It is trite that the employer cannot contribute retrospectively to the pension fund more than statutory limits just to derive benefits which were not available to the members when the contribution was limited to statutory wages. As regards the reliance placed on the dictum in Jose v. Thomas (supra), we note that in the said case, the prayer was to quash the order of rejection issued by the EPFO, which had been produced as Ext.P3 therein. Thus, in Jose v. Thomas (supra), the employer had moved the EPFO requesting to permit them to deposit the arrears towards the employer's contribution to the EPF account with retrospective effect on the actual salary and the said prayer had been rejected by the EPFO. In the case at hand, however, there is no rejection or even consideration of the request preferred by CIAL. Hence, the dictum in Jose v.

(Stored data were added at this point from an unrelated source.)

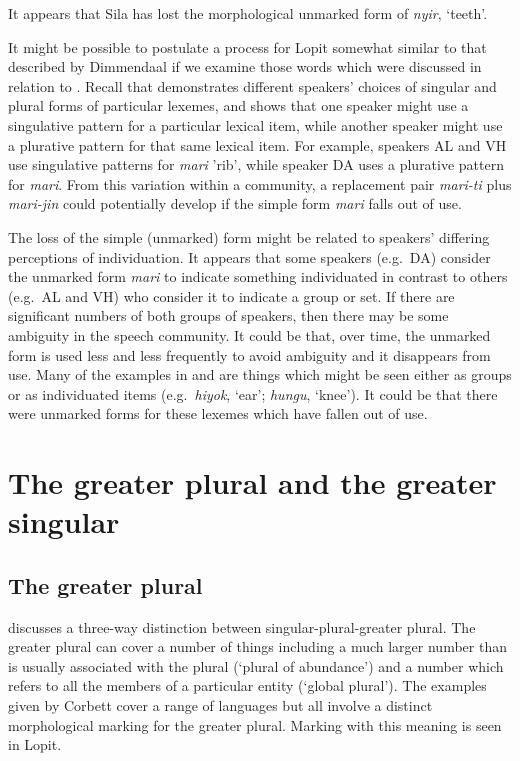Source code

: \documentclass[output=paper]{langsci/langscibook}
\begin{document}
It appears that Sila has lost the morphological unmarked form of \textit{nyir}, ‘teeth’. 

It might be possible to postulate a process for Lopit somewhat similar to that described by Dimmendaal if we examine those words which were discussed in relation to . Recall that  demonstrates different speakers’ choices of singular and plural forms of particular lexemes, and shows that one speaker might use a singulative pattern for a particular lexical item, while another speaker might use a plurative pattern for that same lexical item. For example, speakers AL and VH use singulative patterns for \textit{mari} 'rib', while speaker DA uses a plurative pattern for \textit{mari}. From this variation within a community, a replacement pair \textit{mari-ti} plus \textit{mari-jin} could potentially develop if the simple form \textit{mari} falls out of use. 

The loss of the simple (unmarked) form might be related to speakers’ differing perceptions of individuation. It appears that some speakers (e.g.\ DA) consider the unmarked form \textit{mari }to indicate something individuated in contrast to others (e.g.\ AL and VH) who consider it to indicate a group or set. If there are significant numbers of both groups of speakers, then there may be some ambiguity in the speech community. It could be that, over time, the unmarked form is used less and less frequently to avoid ambiguity and it disappears from use. Many of the examples in  and  are things which might be seen either as groups or as individuated items (e.g.\ \textit{hiyok}, ‘ear’; \textit{hungu}, ‘knee’). It could be that there were unmarked forms for these lexemes which have fallen out of use.

\section{The greater plural and the greater singular} \label{sec:moodie:5}


\subsection{The greater plural} \label{sec:moodie:5.1}

\citet[30]{Corbett2000} discusses a three-way distinction between singular-plural-greater plural. The greater plural can cover a number of things including a much larger number than is usually associated with the plural (‘plural of abundance’) and a number which refers to all the members of a particular entity (‘global plural’). The examples given by Corbett cover a range of languages but all involve a distinct morphological marking for the greater plural. Marking with this meaning is seen in Lopit. 
\end{document}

Thomas (supra) does not assist the case of respondents 1 to 67.


# 11. We see merit in the submission of the learned counsel for the appellants that the learned Single Judge could at the most have directed consideration of the representation of CIAL rather than directing production and encashment of the DD. A direction to process the matter further as per Sections 7Q and 14B of the Act without a determination first under Section 7A could not have been made. Unless a determination of the money due from the employer as envisaged in Section 7A of the EPF Act is carried out by the EPFO, the question of accepting the amounts unilaterally arrived at by the employer and produced vide a DD before the court does not arise.


# 12. We note that the Employees Provident Fund was envisioned with the avowed object of making some provision for the future of the employee after he retires or in case of his early death to provide for his dependents. It is necessary to ensure that the EPF scheme remains financially sustainable. Providing the guaranteed benefits is crucial for both employee security and the long-term viability of the fund. Vested social security rights of the employee vis-à-vis the provident fund has to be harmonised with the health of the fund. Affecting retrospective contributions and seeking payment of pension on the said basis has the propensity to burden the funds and to unsettle its actuarial basis. Determination of the moneys due from the employer under Section 7A and issuance of an order calling upon the employer after quantification is a sine qua non for receiving deficiency or arrears from the employer. In the total absence of any legal norms that permit retrospective coverage, the learned Single Judge had erred in directing the CIAL to produce a DD for the alleged deficiency of contribution for the period 1995 to 2003 and in directing the appellants EPFO to encash the said DD and undertake the computation as envisaged under Section 7Q and 14B of the Act.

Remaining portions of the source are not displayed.